Rosa Balistreri nata a Licata, in provincia di Agrigento, il 21 marzo del 1927, nei primi anni Cinquanta emigra a Firenze insieme al fratello e alla madre con i quali dapprima apre un negozio di frutta e verdura. Nei primi anni sessanta incontra un pittore siciliano che si innamora di lei e la introduce nel mondo completamente nuovo della cultura. A casa di lui incontra il poeta Ignazio Buttitta che così avrebbe ricordato nel 1984: “...Rosa cantò il lamento della morte di Turiddu Carnivali che è un mio poemetto. Io quella sera non la dimenticherò mai. La voce di Rosa, il suo canto strozzato, drammatico, angosciato, pareva che venissero dalla terra arsa della Sicilia. Ho avuto l'impressione di averla conosciuta sempre, di averla vista nascere e sentita per tutta la vita: bambina, scalza, povera, donna, madre, perchè Rosa Balistreri è un personaggio favoloso, direi un dramma, un romanzo, un film senza volto” (da: http://www.csssstrinakria.org/balistreri.htm centro studi storici siciliani).

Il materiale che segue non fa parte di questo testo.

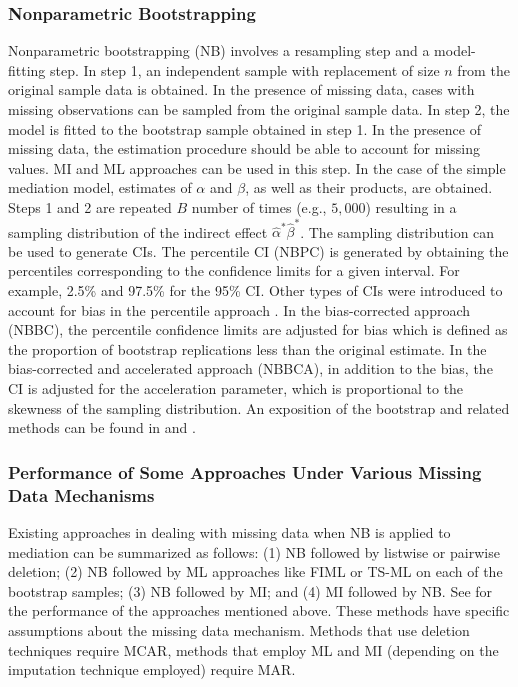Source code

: \documentclass[man]{apa7}\usepackage[]{graphicx}\usepackage[]{xcolor}
\begin{document}
\subsubsection{Nonparametric Bootstrapping}

Nonparametric bootstrapping (NB) involves a resampling step
and a model-fitting step.
In step 1,
an independent sample with replacement of size ${n}$
from the original sample data is obtained.
In the presence of missing data,
cases with missing observations
can be sampled from the original sample data.
In step 2,
the model is fitted to the bootstrap sample obtained in step 1.
In the presence of missing data,
the estimation procedure should be able to account for missing values.
MI and ML approaches can be used in this step.
In the case of the simple mediation model,
estimates of ${\alpha}$ and ${\beta}$,
as well as their products,
are obtained.
Steps 1 and 2 are repeated $B$ number of times (e.g., ${5,000}$)
resulting in a sampling distribution
of the indirect effect ${\hat{\alpha}}^{\ast}{\hat{\beta}}^{\ast}$.
The sampling distribution can be used to generate CIs.
The percentile CI (NBPC)
is generated by obtaining the percentiles
corresponding to the confidence limits for a given interval.
For example,
2.5\% and 97.5\% for the 95\% CI.
Other types of CIs were introduced
to account for bias in the percentile approach
\parencite{Lib-Bootstrap-Efron-1987,
Lib-Bootstrap-Efron-1988}.
In the bias-corrected approach (NBBC),
the percentile confidence limits are adjusted for bias
which is defined as the proportion of bootstrap replications
less than the original estimate.
In the bias-corrected and accelerated approach (NBBCA),
in addition to the bias,
the CI is adjusted for the acceleration parameter,
which is proportional to the skewness of the sampling distribution.
An exposition of the bootstrap and related methods
can be found in
\Textcite{Lib-Bootstrap-Books-Efron-1993}
and
\Textcite{Lib-Bootstrap-Books-Davison-1997}.

\subsubsection{Performance of Some Approaches Under Various Missing Data Mechanisms}

Existing approaches in dealing with missing data when NB is applied to mediation
can be summarized as follows:
(1) NB followed by listwise or pairwise deletion;
(2) NB followed by ML approaches like FIML or TS-ML
on each of the bootstrap samples;
(3) NB followed by MI;
and (4) MI followed by NB.
See
\Textcite{Lib-Mediation-Missing-Data-Zhang-2012,
	Lib-Mediation-Missing-Data-Wu-2013,
Lib-Mediation-Missing-Data-Zhang-2015}
for the performance of the approaches mentioned above.
These methods have specific assumptions about the missing data mechanism.
Methods that use deletion techniques require MCAR,
methods that employ ML and MI
(depending on the imputation technique employed) require MAR.
\end{document}
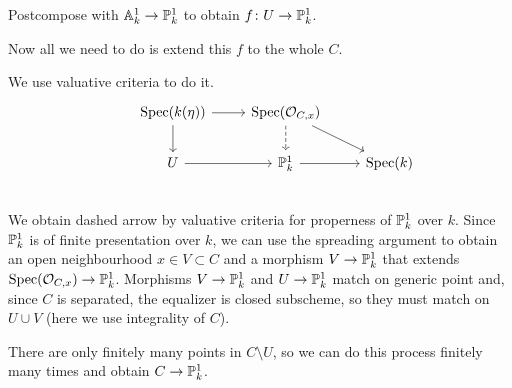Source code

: \begin{exercise}{1}
\begin{enumerate}[label=(\roman*)]
{                Postcompose with $\mathbb{A}^1_k \to \mathbb{P}^1_k$ to obtain $f \colon U \to
                \mathbb{P}^1_k$.

                Now all we need to do is extend this $f$ to the whole $C$.

                We use valuative criteria to do it.
                \begin{equation*}
                    \begin{tikzcd}
                        & \Spec(k(\eta)) \arrow{r} \arrow{d} &
                        \Spec(\mathcal{O}_{C, x}) \arrow[d, dashrightarrow] \arrow{dr} \\
                        & U \arrow{r} & \Proj^1_k \arrow{r} & \Spec(k) \\
                    \end{tikzcd}
                \end{equation*}
                We obtain dashed arrow by valuative criteria for properness of
                $\mathbb{P}^1_k$ over $k$.
                Since $\mathbb{P}^1_k$ is of finite presentation over $k$, we can use
                the spreading argument to obtain an open neighbourhood $x \in V \subset C$
                and a morphism $V \to \mathbb{P}^1_k$ that extends
                $\operatorname{Spec}(\mathcal{O}_{C, x}) \to \mathbb{P}^1_k$.
                Morphisms $V \to \mathbb{P}^1_k$ and $U \to \mathbb{P}^1_k$ match on generic
                point and, since $C$ is separated, the equalizer is closed
                subscheme, so they must match on $U \cup V$ (here we use
                integrality of $C$).

                There are only finitely many points in $C \setminus U$, so we
                can do this process finitely many times and obtain $C \to
                \mathbb{P}^1_k$.

}
\end{enumerate}
\end{exercise}
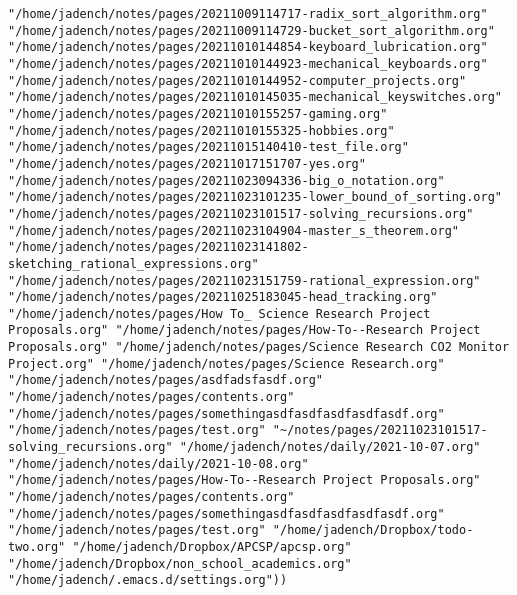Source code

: \documentclass[11pt]{article}
\begin{document}
\begin{verbatim}
"/home/jadench/notes/pages/20211009114717-radix_sort_algorithm.org" "/home/jadench/notes/pages/20211009114729-bucket_sort_algorithm.org" "/home/jadench/notes/pages/20211010144854-keyboard_lubrication.org" "/home/jadench/notes/pages/20211010144923-mechanical_keyboards.org" "/home/jadench/notes/pages/20211010144952-computer_projects.org" "/home/jadench/notes/pages/20211010145035-mechanical_keyswitches.org" "/home/jadench/notes/pages/20211010155257-gaming.org" "/home/jadench/notes/pages/20211010155325-hobbies.org" "/home/jadench/notes/pages/20211015140410-test_file.org" "/home/jadench/notes/pages/20211017151707-yes.org" "/home/jadench/notes/pages/20211023094336-big_o_notation.org" "/home/jadench/notes/pages/20211023101235-lower_bound_of_sorting.org" "/home/jadench/notes/pages/20211023101517-solving_recursions.org" "/home/jadench/notes/pages/20211023104904-master_s_theorem.org" "/home/jadench/notes/pages/20211023141802-sketching_rational_expressions.org" "/home/jadench/notes/pages/20211023151759-rational_expression.org" "/home/jadench/notes/pages/20211025183045-head_tracking.org" "/home/jadench/notes/pages/How To_ Science Research Project Proposals.org" "/home/jadench/notes/pages/How-To--Research Project Proposals.org" "/home/jadench/notes/pages/Science Research CO2 Monitor Project.org" "/home/jadench/notes/pages/Science Research.org" "/home/jadench/notes/pages/asdfadsfasdf.org" "/home/jadench/notes/pages/contents.org" "/home/jadench/notes/pages/somethingasdfasdfasdfasdfasdf.org" "/home/jadench/notes/pages/test.org" "~/notes/pages/20211023101517-solving_recursions.org" "/home/jadench/notes/daily/2021-10-07.org" "/home/jadench/notes/daily/2021-10-08.org" "/home/jadench/notes/pages/How-To--Research Project Proposals.org" "/home/jadench/notes/pages/contents.org" "/home/jadench/notes/pages/somethingasdfasdfasdfasdfasdf.org" "/home/jadench/notes/pages/test.org" "/home/jadench/Dropbox/todo-two.org" "/home/jadench/Dropbox/APCSP/apcsp.org" "/home/jadench/Dropbox/non_school_academics.org" "/home/jadench/.emacs.d/settings.org"))
\end{verbatim}
\end{document}
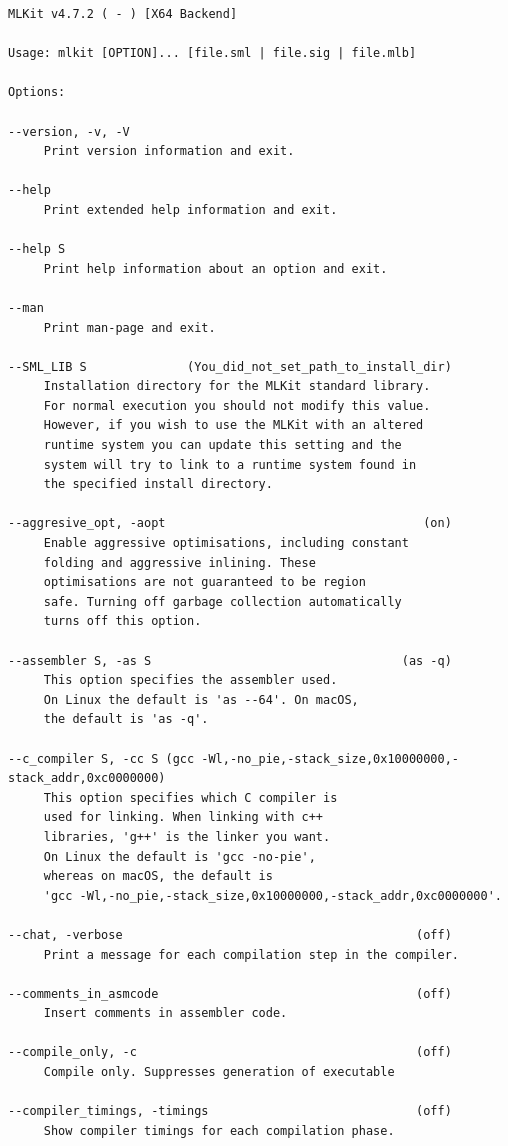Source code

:\documentclass[12pt]{book}
\begin{document}
\begin{verbatim}
MLKit v4.7.2 ( - ) [X64 Backend]

Usage: mlkit [OPTION]... [file.sml | file.sig | file.mlb]

Options:

--version, -v, -V
     Print version information and exit.

--help
     Print extended help information and exit.

--help S
     Print help information about an option and exit.

--man
     Print man-page and exit.

--SML_LIB S              (You_did_not_set_path_to_install_dir)
     Installation directory for the MLKit standard library.
     For normal execution you should not modify this value.
     However, if you wish to use the MLKit with an altered
     runtime system you can update this setting and the
     system will try to link to a runtime system found in
     the specified install directory.

--aggresive_opt, -aopt                                    (on)
     Enable aggressive optimisations, including constant
     folding and aggressive inlining. These
     optimisations are not guaranteed to be region
     safe. Turning off garbage collection automatically
     turns off this option.

--assembler S, -as S                                   (as -q)
     This option specifies the assembler used.
     On Linux the default is 'as --64'. On macOS,
     the default is 'as -q'.

--c_compiler S, -cc S (gcc -Wl,-no_pie,-stack_size,0x10000000,-stack_addr,0xc0000000)
     This option specifies which C compiler is
     used for linking. When linking with c++
     libraries, 'g++' is the linker you want.
     On Linux the default is 'gcc -no-pie',
     whereas on macOS, the default is
     'gcc -Wl,-no_pie,-stack_size,0x10000000,-stack_addr,0xc0000000'.

--chat, -verbose                                         (off)
     Print a message for each compilation step in the compiler.

--comments_in_asmcode                                    (off)
     Insert comments in assembler code.

--compile_only, -c                                       (off)
     Compile only. Suppresses generation of executable

--compiler_timings, -timings                             (off)
     Show compiler timings for each compilation phase.


\end{verbatim}
\end{document}
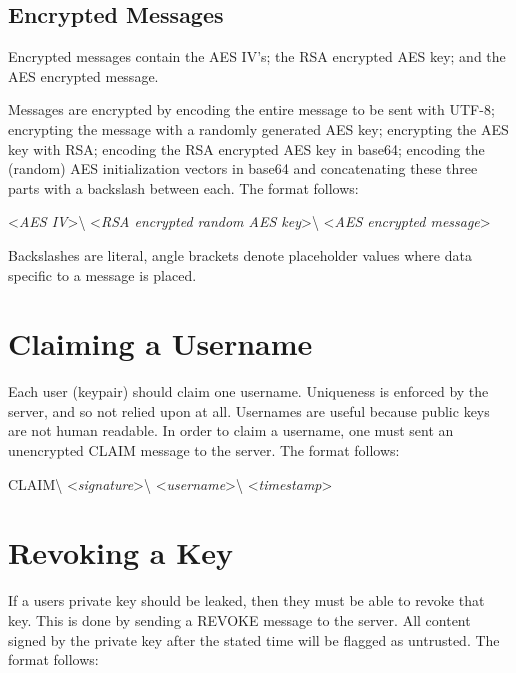 
\subsection{Encrypted Messages}
Encrypted messages contain the AES IV's; the RSA encrypted AES key; and the AES
encrypted message.

Messages are encrypted by encoding the entire message to be sent with UTF-8;
encrypting the message with a randomly generated AES key; encrypting the AES key
with RSA; encoding the RSA encrypted AES key in base64; encoding the (random)
AES initialization vectors in base64 and concatenating these three parts with a
backslash between each. The format follows:

\begin{center}
\textless \textit{AES IV}\textgreater\textbackslash
\textless \textit{RSA encrypted random AES key}\textgreater\textbackslash
\textless \textit{AES encrypted message}\textgreater
\end{center}

Backslashes are literal, angle brackets denote placeholder values where data
specific to a message is placed.


\section{Claiming a Username}
Each user (keypair) should claim one username. Uniqueness is enforced by the
server, and so not relied upon at all. Usernames are useful because public keys
are not human readable. In order to claim a username, one must sent an
unencrypted CLAIM message to the server. The format follows:

\begin{center}
CLAIM\textbackslash
\textless \textit{signature}\textgreater\textbackslash
\textless \textit{username}\textgreater\textbackslash
\textless \textit{timestamp}\textgreater
\end{center}

\section{Revoking a Key}
If a users private key should be leaked, then they must be able to revoke that
key. This is done by sending a REVOKE message to the server. All content signed
by the private key after the stated time will be flagged as untrusted. The
format follows:

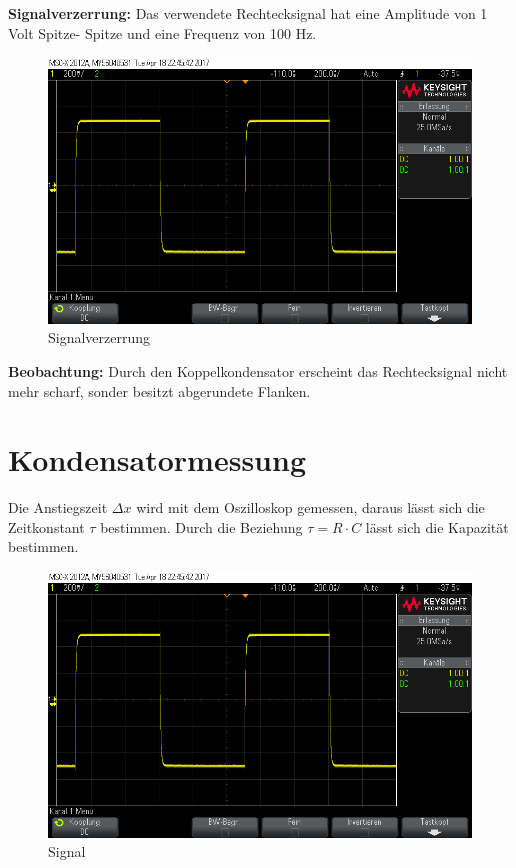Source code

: \documentclass[10pt]{report}
\begin{document}
         \noindent \textbf{Signalverzerrung:} Das verwendete Rechtecksignal hat eine Amplitude von 1 Volt Spitze-
         Spitze und eine Frequenz von 100 Hz.
         \begin{figure}[H]
          \includegraphics[width=\textwidth]{scope_1.png}
          \caption{Signalverzerrung}
        \end{figure}

         \noindent \textbf{Beobachtung:} Durch den Koppelkondensator erscheint
         das Rechtecksignal nicht mehr scharf,
         sonder besitzt abgerundete Flanken.

         \section{Kondensatormessung}
         Die Anstiegszeit $\Delta x$ wird mit dem Oszilloskop gemessen,
         daraus lässt sich die Zeitkonstant $\tau$ bestimmen. Durch
         die Beziehung $\tau = R \cdot C$ lässt sich die Kapazität
         bestimmen.
         \begin{figure}[H]
          \includegraphics[width=\textwidth]{scope_1.png}
          \caption{Signal}
        \end{figure}
\end{document}
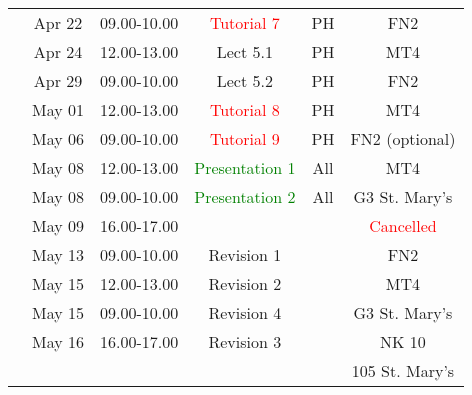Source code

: \documentclass[11pt,oneside,a4paper]{article}
\begin{document}
\begin{center}
\begin{tabular}{||c||c|c|c|c|c||}
\hline\hline
                                      &          &             &             &     &               \\
\hline\hline
\multirow{2}{*}{\color{red}{Week 41}} & Apr 22   & 09.00-10.00 & \textcolor{red}{Tutorial 7}  & PH  & FN2  \\
                                      & Apr 24   & 12.00-13.00 & Lect  5.1  & PH  & MT4   \\
\hline
\multirow{2}{*}{\color{red}{Week 42}} & Apr 29   & 09.00-10.00 & Lect  5.2  & PH   & FN2 \\
                                      & May 01   & 12.00-13.00 & \textcolor{red}{Tutorial 8} & PH  & MT4  \\
\hline
\multirow{4}{*}{\color{red}{Week 43}} & May 06   & 09.00-10.00 & \textcolor{red}{Tutorial 9}  & PH  & FN2 (optional) \\
                                      & May 08   & 12.00-13.00 & \textcolor{green}{Presentation 1}  & All & MT4 \\
                                      & May 08   & 09.00-10.00 & \textcolor{green}{Presentation 2}  & All & G3 St. Mary's \\
                                      & May 09   & 16.00-17.00 &            &     & \textcolor{red}{Cancelled} \\
\hline
\multirow{5}{*}{\color{red}{Week 44}} & May 13   & 09.00-10.00 & Revision 1  &     & FN2  \\
                                      & May 15   & 12.00-13.00 & Revision 2  &     & MT4 \\
                                      & May 15   & 09.00-10.00 & Revision 4  &     & G3 St. Mary's \\
                                      & May 16   & 16.00-17.00 & Revision 3  &     & NK 10 \\
                                      &          &             &             &     & 105 St. Mary's \\
\hline

\hline\hline

\end{tabular}
\end{center}
\end{document}
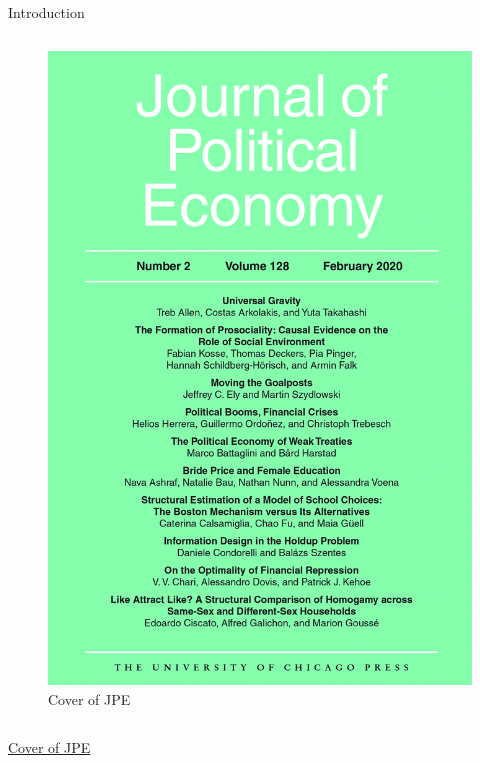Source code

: \documentclass[
  ignorenonframetext,
]{beamer}
\begin{document}
\begin{frame}{Introduction}
\begin{columns}[T]
\begin{column}{0.4\textwidth}
\begin{figure}
{\centering \includegraphics{_Slides_files/mediabag/jpe-jan2020.jpg}

}

\caption{Cover of JPE}

\end{figure}
\end{column}
\end{columns}

\href{https://economics.sas.upenn.edu/sites/default/files/2020-02/jpe\%20jan2020.jpg}{Cover
of JPE}
\end{frame}
\end{document}
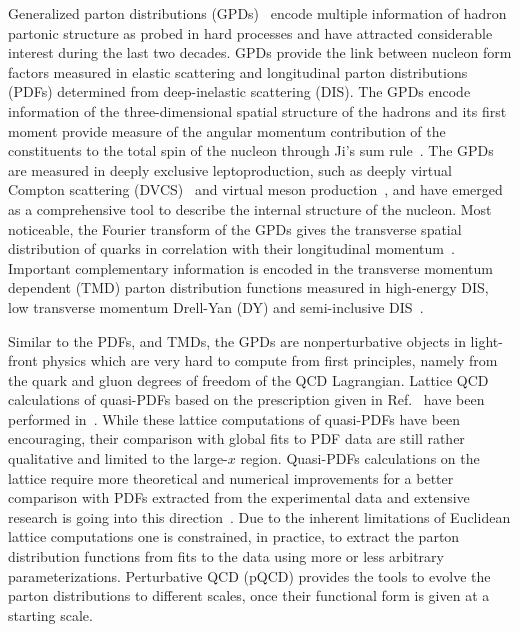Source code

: \documentclass[aps,prd,preprint,groupedaddress]{revtex4-1}
\begin{document}
Generalized parton distributions (GPDs)~\cite{Mueller:1998fv, Radyushkin:1996nd, Ji:1996ek, GPDsRev} encode multiple information of hadron partonic structure as probed in hard processes and have attracted considerable interest during the last two decades.   GPDs provide the link between  nucleon form factors measured in elastic scattering and longitudinal parton distributions (PDFs) determined from deep-inelastic scattering (DIS).  The GPDs encode information of the three-dimensional spatial structure of the hadrons and its first moment provide measure of the  angular momentum contribution of the constituents to the total spin of the nucleon through Ji's sum rule~\cite{Ji:1996ek}. The GPDs are measured in deeply exclusive leptoproduction, such as deeply virtual Compton scattering (DVCS)~\cite{Pisano:2015iqa} and virtual meson production~\cite{Bedlinskiy:2014tvi}, and have emerged as a comprehensive tool to describe the internal structure of the nucleon.
{\color{blue} Most noticeable, the Fourier transform of the GPDs gives the transverse spatial distribution of quarks in correlation with their longitudinal momentum~\cite{Burkardt:2000za, Diehl:2002he}.} Important complementary information is encoded in the transverse momentum dependent (TMD) parton distribution functions  measured in high-energy DIS, low transverse momentum Drell-Yan (DY) and semi-inclusive DIS~\cite{Angeles-Martinez:2015sea}.


Similar to the PDFs, and TMDs, the GPDs  are nonperturbative  objects in light-front physics which are very hard to compute from first principles,  namely from the quark and gluon degrees of freedom of the QCD Lagrangian. {\color{blue} Lattice QCD calculations of quasi-PDFs based on the prescription given in Ref.~\cite{Ji:2013dva} have been performed in~\cite{Lin:2014zya,  Alexandrou:2015rja,  Alexandrou:2016jqi,  Lin:2017ani}.  While these lattice computations of quasi-PDFs have been encouraging, their comparison with global fits to PDF data are still rather qualitative and limited to the large-$x$ region. Quasi-PDFs calculations on the lattice require more theoretical and numerical improvements for a better comparison with PDFs extracted from the experimental data and extensive research is going into this direction~\cite{altLQCD}.}  Due to the inherent limitations of Euclidean lattice computations one is constrained, in practice, to extract the parton distribution functions from fits to the data using more or less arbitrary parameterizations. Perturbative QCD (pQCD) provides the tools to evolve the parton distributions to different scales, once their functional form is given at a starting scale.
\end{document}
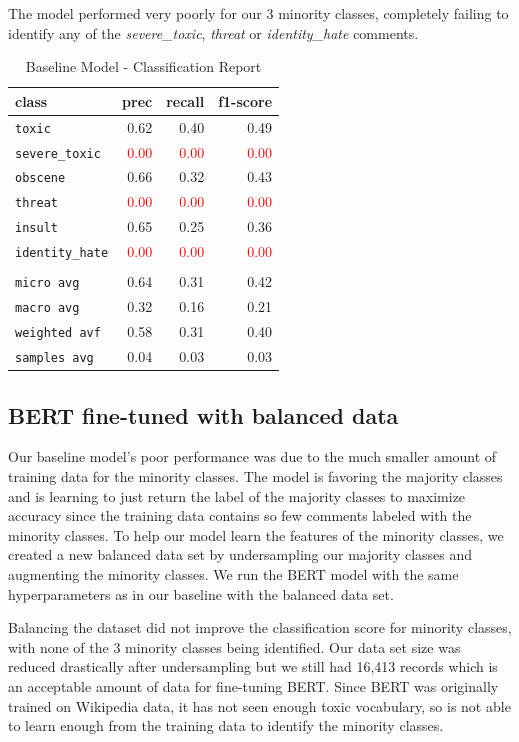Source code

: \documentclass[11pt,a4paper]{article}
\begin{document}
The model performed very poorly for our 3 minority classes, completely failing to identify any of the \emph{severe\_toxic}, \emph{threat} or \emph{identity\_hate} comments.

\begin{table}
\centering
\begin{tabular}{lrrr}
\hline
\textbf{class} & \textbf{prec} & \textbf{recall} & \textbf{f1-score}\\
\hline
\verb|toxic| & 0.62 & 0.40 & 0.49 \\
\verb|severe_toxic| & \textcolor{red}{0.00} & \textcolor{red}{0.00} & \textcolor{red}{0.00} \\
\verb|obscene| & 0.66 & 0.32 & 0.43 \\
\verb|threat| & \textcolor{red}{0.00} & \textcolor{red}{0.00} & \textcolor{red}{0.00} \\
\verb|insult| & 0.65 & 0.25 & 0.36 \\
\verb|identity_hate| & \textcolor{red}{0.00} & \textcolor{red}{0.00} & \textcolor{red}{0.00} \\
\vspace{2\baselineskip}\\
\verb|micro avg| & 0.64 & 0.31 & 0.42 \\
\verb|macro avg| & 0.32 & 0.16 & 0.21 \\
\verb|weighted avf| & 0.58 & 0.31 & 0.40 \\
\verb|samples avg| & 0.04 & 0.03 & 0.03 \\
\hline
\end{tabular}
\caption{Baseline Model - Classification Report}
\end{table}

\subsection{BERT fine-tuned with balanced data}
Our baseline model's poor performance was due to the much smaller amount of training data for the minority classes. The model is favoring the majority classes and is learning to just return the label of the majority classes to maximize accuracy since the training data contains so few comments labeled with the minority classes. To help our model learn the features of the minority classes, we created a new balanced data set by undersampling our majority classes and augmenting the minority classes. We run the BERT model with the same hyperparameters as in our baseline with the balanced data set.

Balancing the dataset did not improve the classification score for minority classes, with none of the 3 minority classes being identified. Our data set size was reduced drastically after undersampling but we still had 16,413 records which is an acceptable amount of data for fine-tuning BERT.
Since BERT was originally trained on Wikipedia data, it has not seen enough toxic vocabulary, so is not able to learn enough from the training data to identify the minority classes. 
\end{document}
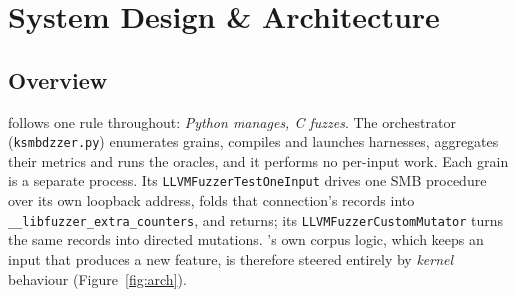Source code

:\documentclass{article}
\begin{document}
\section{System Design \& Architecture}\label{sec:design}

\subsection{Overview}

\toolname follows one rule throughout: \emph{Python manages, C fuzzes}. The
orchestrator (\texttt{ksmbdzzer.py}) enumerates grains, compiles and launches
harnesses, aggregates their metrics and runs the oracles, and it performs no
per-input work. Each grain is a separate \libfuzzer process. Its
\texttt{LLVMFuzzerTestOneInput} drives one SMB procedure over its own
loopback address, folds that connection's \kcovdf records into
\texttt{\_\_libfuzzer\_extra\_counters}, and returns; its
\texttt{LLVMFuzzerCustomMutator} turns the same records into directed
mutations. \libfuzzer's own corpus logic, which keeps an input that produces
a new feature, is therefore steered entirely by \emph{kernel} behaviour
(Figure~\ref{fig:arch}).
\end{document}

Dal 1966, dopo la partecipazione a “Ci ragiono e canto”, Rosa inizia a incidere dischi. Nel 1971 si trasferisce a Palermo, dove frequenta personaggi come il pittore Guttuso e Buttitta, che scrive per lei numerose liriche andatesi ad aggiungere al suo vastissimo repertorio: dai canti appresi durante l'infanzia a canti popolari di varia provenienza. Ascoltandola cantare si rimane impressionati dalla carica umana, dal timbro forte ed originale della sua voce e dal tono fortemente drammatico con cui, interpretando le canzoni popolari siciliane, riusciva a esprimere il senso di povertà e orgoglio del popolo.
Dopo la sua morte, avvenuta a Palermo nel 1990, è rimasta dimenticata, ma negli ultimi anni l’editore Francesco Giunta sta raccogliendo la sua vastissima produzione sparsa in molte registrazioni di concerti e in dischi delle più svariate case discografiche. Grazie al suo interessamento, lo scorso settembre Palermo ha voluto dedicare a Rosa Balistreri un concerto in cui tre importanti cantanti della canzone popolare come Lucilla Galeazzi, Clara Murtas e Fausta Vetere hanno ridato vita al suo repertorio insieme al gruppo musicale “I pirati a Palermu oggi”, formato da giovani intorno ai 25 anni.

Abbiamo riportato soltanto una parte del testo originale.